▶ Exercise description
Would you restate every entry below word for word? Leave out the pictures.

▶ Task inputs

__________

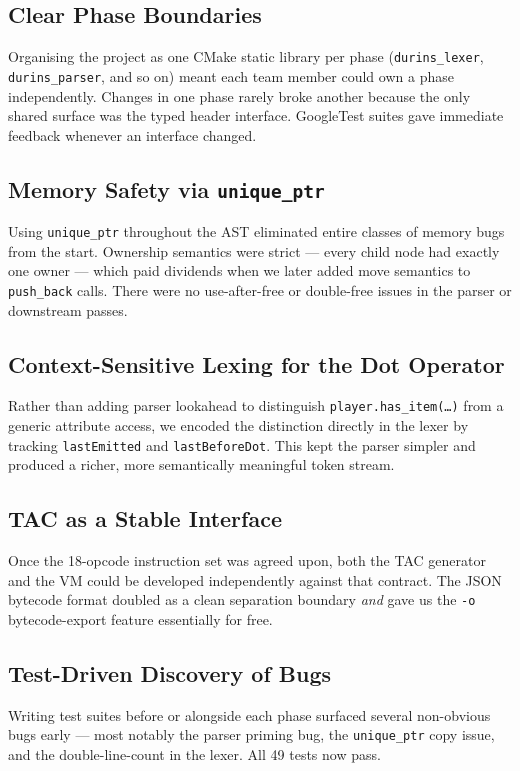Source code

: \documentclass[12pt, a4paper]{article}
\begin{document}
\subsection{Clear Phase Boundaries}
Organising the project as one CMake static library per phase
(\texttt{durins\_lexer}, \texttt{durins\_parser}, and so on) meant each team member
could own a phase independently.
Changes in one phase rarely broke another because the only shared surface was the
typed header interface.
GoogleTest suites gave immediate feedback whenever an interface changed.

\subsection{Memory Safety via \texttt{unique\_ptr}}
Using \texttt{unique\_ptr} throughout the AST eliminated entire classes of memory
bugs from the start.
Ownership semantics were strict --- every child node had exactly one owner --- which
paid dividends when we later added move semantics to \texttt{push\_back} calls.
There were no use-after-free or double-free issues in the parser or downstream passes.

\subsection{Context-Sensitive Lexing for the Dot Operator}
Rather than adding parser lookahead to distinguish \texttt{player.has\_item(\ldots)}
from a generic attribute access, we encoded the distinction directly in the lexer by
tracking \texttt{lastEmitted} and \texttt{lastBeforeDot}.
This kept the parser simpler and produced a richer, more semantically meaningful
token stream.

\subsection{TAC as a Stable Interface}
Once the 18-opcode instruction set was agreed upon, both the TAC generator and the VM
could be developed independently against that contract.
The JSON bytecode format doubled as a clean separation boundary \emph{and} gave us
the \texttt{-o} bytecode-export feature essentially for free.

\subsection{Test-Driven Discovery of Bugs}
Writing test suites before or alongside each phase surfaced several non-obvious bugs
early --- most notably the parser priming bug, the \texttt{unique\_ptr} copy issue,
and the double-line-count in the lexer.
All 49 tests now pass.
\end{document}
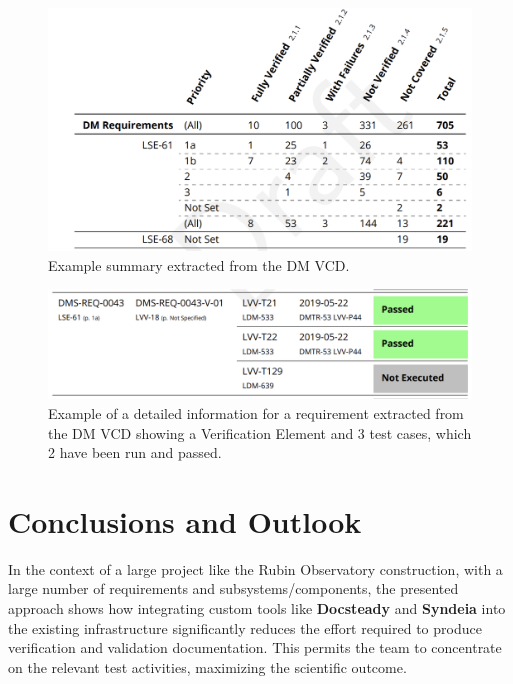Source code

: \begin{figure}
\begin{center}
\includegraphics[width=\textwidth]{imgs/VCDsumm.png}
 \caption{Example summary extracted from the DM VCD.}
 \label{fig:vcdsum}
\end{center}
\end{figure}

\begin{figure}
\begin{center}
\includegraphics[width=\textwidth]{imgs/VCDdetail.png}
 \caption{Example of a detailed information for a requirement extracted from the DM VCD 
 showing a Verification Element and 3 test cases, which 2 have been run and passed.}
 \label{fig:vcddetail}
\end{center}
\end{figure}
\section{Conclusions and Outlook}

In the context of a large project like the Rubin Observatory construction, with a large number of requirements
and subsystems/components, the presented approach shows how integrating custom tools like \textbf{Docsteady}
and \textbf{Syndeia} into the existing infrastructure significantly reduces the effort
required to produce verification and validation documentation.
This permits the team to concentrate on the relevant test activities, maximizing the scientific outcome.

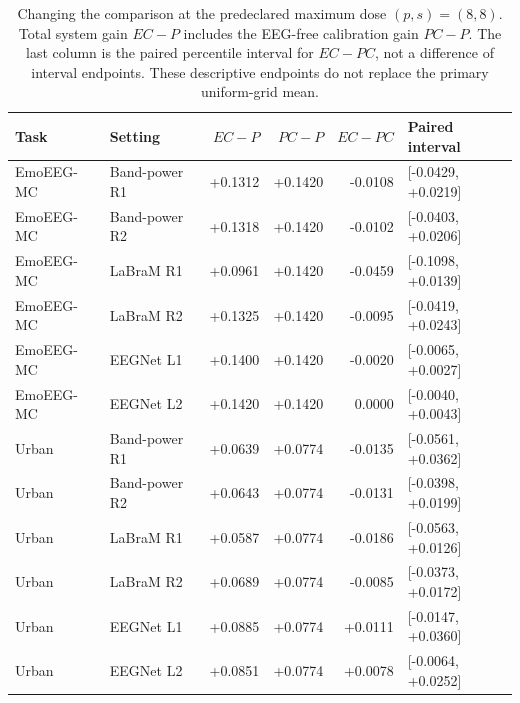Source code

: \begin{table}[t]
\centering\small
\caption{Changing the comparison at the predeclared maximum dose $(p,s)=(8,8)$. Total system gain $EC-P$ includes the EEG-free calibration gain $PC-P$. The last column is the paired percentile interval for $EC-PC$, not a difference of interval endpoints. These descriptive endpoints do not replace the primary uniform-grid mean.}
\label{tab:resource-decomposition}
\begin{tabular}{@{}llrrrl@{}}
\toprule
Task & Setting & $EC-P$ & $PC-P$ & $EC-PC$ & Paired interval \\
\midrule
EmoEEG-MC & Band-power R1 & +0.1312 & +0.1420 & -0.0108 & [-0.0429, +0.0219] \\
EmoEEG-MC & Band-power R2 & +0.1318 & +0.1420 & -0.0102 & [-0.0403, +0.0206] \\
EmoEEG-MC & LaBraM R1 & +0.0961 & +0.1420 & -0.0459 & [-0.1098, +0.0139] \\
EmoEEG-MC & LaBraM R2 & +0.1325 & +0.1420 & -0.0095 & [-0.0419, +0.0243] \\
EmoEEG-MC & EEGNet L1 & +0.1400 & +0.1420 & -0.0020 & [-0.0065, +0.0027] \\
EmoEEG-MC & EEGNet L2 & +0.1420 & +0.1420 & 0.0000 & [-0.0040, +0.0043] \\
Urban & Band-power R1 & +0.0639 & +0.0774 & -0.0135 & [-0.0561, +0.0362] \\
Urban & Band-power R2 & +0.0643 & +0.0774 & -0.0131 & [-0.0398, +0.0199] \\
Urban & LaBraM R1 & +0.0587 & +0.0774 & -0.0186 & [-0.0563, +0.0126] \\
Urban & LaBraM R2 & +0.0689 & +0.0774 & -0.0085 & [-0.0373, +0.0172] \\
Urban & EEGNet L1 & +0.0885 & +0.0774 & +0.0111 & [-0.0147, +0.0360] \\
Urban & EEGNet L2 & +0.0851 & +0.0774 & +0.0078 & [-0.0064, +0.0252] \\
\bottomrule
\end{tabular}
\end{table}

__________

▶ Solution to the problem
Source code

: \documentclass[12pt, a4paper]{article}
\begin{document}
\subsection{Clear Phase Boundaries}
Organising the project as one CMake static library per phase
(\texttt{durins\_lexer}, \texttt{durins\_parser}, and so on) meant each team member
could own a phase independently.
Changes in one phase rarely broke another because the only shared surface was the
typed header interface.
GoogleTest suites gave immediate feedback whenever an interface changed.

\subsection{Memory Safety via \texttt{unique\_ptr}}
Using \texttt{unique\_ptr} throughout the AST eliminated entire classes of memory
bugs from the start.
Ownership semantics were strict --- every child node had exactly one owner --- which
paid dividends when we later added move semantics to \texttt{push\_back} calls.
There were no use-after-free or double-free issues in the parser or downstream passes.

\subsection{Context-Sensitive Lexing for the Dot Operator}
Rather than adding parser lookahead to distinguish \texttt{player.has\_item(\ldots)}
from a generic attribute access, we encoded the distinction directly in the lexer by
tracking \texttt{lastEmitted} and \texttt{lastBeforeDot}.
This kept the parser simpler and produced a richer, more semantically meaningful
token stream.

\subsection{TAC as a Stable Interface}
Once the 18-opcode instruction set was agreed upon, both the TAC generator and the VM
could be developed independently against that contract.
The JSON bytecode format doubled as a clean separation boundary \emph{and} gave us
the \texttt{-o} bytecode-export feature essentially for free.

\subsection{Test-Driven Discovery of Bugs}
Writing test suites before or alongside each phase surfaced several non-obvious bugs
early --- most notably the parser priming bug, the \texttt{unique\_ptr} copy issue,
and the double-line-count in the lexer.
All 49 tests now pass.
\end{document}
Source code

: \begin{figure}
\begin{center}
\includegraphics[width=\textwidth]{imgs/VCDsumm.png}
 \caption{Example summary extracted from the DM VCD.}
 \label{fig:vcdsum}
\end{center}
\end{figure}

\begin{figure}
\begin{center}
\includegraphics[width=\textwidth]{imgs/VCDdetail.png}
 \caption{Example of a detailed information for a requirement extracted from the DM VCD 
 showing a Verification Element and 3 test cases, which 2 have been run and passed.}
 \label{fig:vcddetail}
\end{center}
\end{figure}
\section{Conclusions and Outlook}

In the context of a large project like the Rubin Observatory construction, with a large number of requirements
and subsystems/components, the presented approach shows how integrating custom tools like \textbf{Docsteady}
and \textbf{Syndeia} into the existing infrastructure significantly reduces the effort
required to produce verification and validation documentation.
This permits the team to concentrate on the relevant test activities, maximizing the scientific outcome.

Source code

: \begin{table}[t]
\centering\small
\caption{Changing the comparison at the predeclared maximum dose $(p,s)=(8,8)$. Total system gain $EC-P$ includes the EEG-free calibration gain $PC-P$. The last column is the paired percentile interval for $EC-PC$, not a difference of interval endpoints. These descriptive endpoints do not replace the primary uniform-grid mean.}
\label{tab:resource-decomposition}
\begin{tabular}{@{}llrrrl@{}}
\toprule
Task & Setting & $EC-P$ & $PC-P$ & $EC-PC$ & Paired interval \\
\midrule
EmoEEG-MC & Band-power R1 & +0.1312 & +0.1420 & -0.0108 & [-0.0429, +0.0219] \\
EmoEEG-MC & Band-power R2 & +0.1318 & +0.1420 & -0.0102 & [-0.0403, +0.0206] \\
EmoEEG-MC & LaBraM R1 & +0.0961 & +0.1420 & -0.0459 & [-0.1098, +0.0139] \\
EmoEEG-MC & LaBraM R2 & +0.1325 & +0.1420 & -0.0095 & [-0.0419, +0.0243] \\
EmoEEG-MC & EEGNet L1 & +0.1400 & +0.1420 & -0.0020 & [-0.0065, +0.0027] \\
EmoEEG-MC & EEGNet L2 & +0.1420 & +0.1420 & 0.0000 & [-0.0040, +0.0043] \\
Urban & Band-power R1 & +0.0639 & +0.0774 & -0.0135 & [-0.0561, +0.0362] \\
Urban & Band-power R2 & +0.0643 & +0.0774 & -0.0131 & [-0.0398, +0.0199] \\
Urban & LaBraM R1 & +0.0587 & +0.0774 & -0.0186 & [-0.0563, +0.0126] \\
Urban & LaBraM R2 & +0.0689 & +0.0774 & -0.0085 & [-0.0373, +0.0172] \\
Urban & EEGNet L1 & +0.0885 & +0.0774 & +0.0111 & [-0.0147, +0.0360] \\
Urban & EEGNet L2 & +0.0851 & +0.0774 & +0.0078 & [-0.0064, +0.0252] \\
\bottomrule
\end{tabular}
\end{table}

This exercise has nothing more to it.